TASK PROMPT: Search each line of the data for the word "options"; copy every line where it is found.

Stored data entries:
────────────────

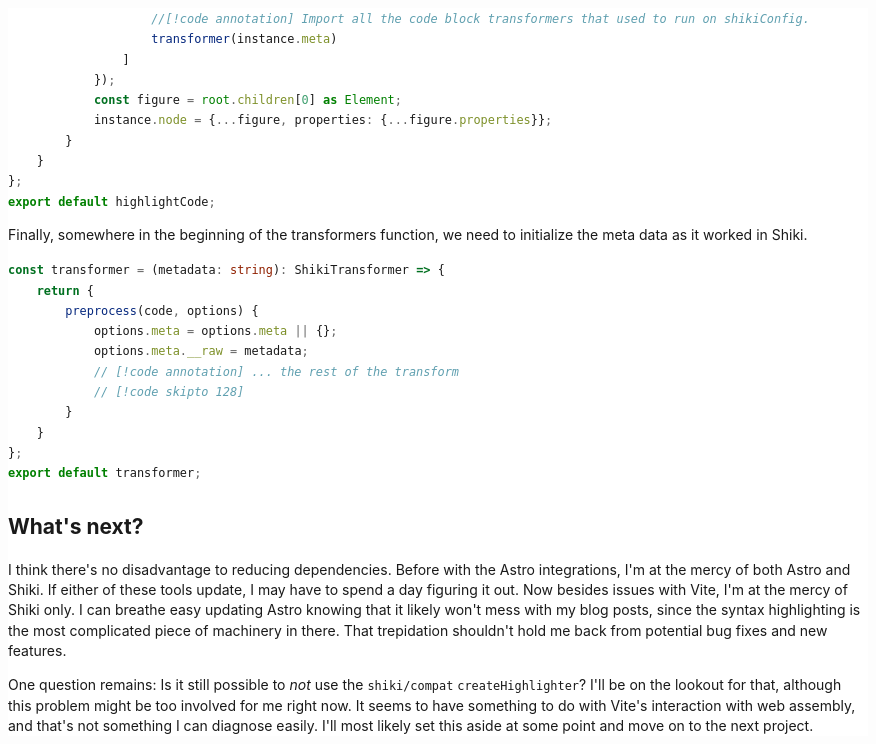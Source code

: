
 ```typescript title=/src/markdown/inline-code.ts; highlight=[132-141]
                    //[!code annotation] Import all the code block transformers that used to run on shikiConfig.
                    transformer(instance.meta)
                ]
            });
            const figure = root.children[0] as Element;
            instance.node = {...figure, properties: {...figure.properties}};
        }
    }
};
export default highlightCode;
```

Finally, somewhere in the beginning of the transformers function, we need to initialize the meta data as it worked in Shiki.
```typescript highlight=[1:"metadata", 5:"metadata"]
const transformer = (metadata: string): ShikiTransformer => {
    return {
        preprocess(code, options) {
            options.meta = options.meta || {};
            options.meta.__raw = metadata;
            // [!code annotation] ... the rest of the transform
            // [!code skipto 128]
        }
    }
};
export default transformer;
```

## What's next?

I think there's no disadvantage to reducing dependencies. Before with the Astro integrations, I'm at the mercy of both Astro and Shiki. If either of these tools update, I may have to spend a day figuring it out. Now besides issues with Vite, I'm at the mercy of Shiki only. I can breathe easy updating Astro knowing that it likely won't mess with my blog posts, since the syntax highlighting is the most complicated piece of machinery in there. That trepidation shouldn't hold me back from potential bug fixes and new features.

One question remains: Is it still possible to _not_ use the `shiki/compat` `createHighlighter`? I'll be on the lookout for that, although this problem might be too involved for me right now. It seems to have something to do with Vite's interaction with web assembly, and that's not something I can diagnose easily. I'll most likely set this aside at some point and move on to the next project.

────────────────

RESPONSE AREA:
        preprocess(code, options) {
            options.meta = options.meta || {};
            options.meta.__raw = metadata;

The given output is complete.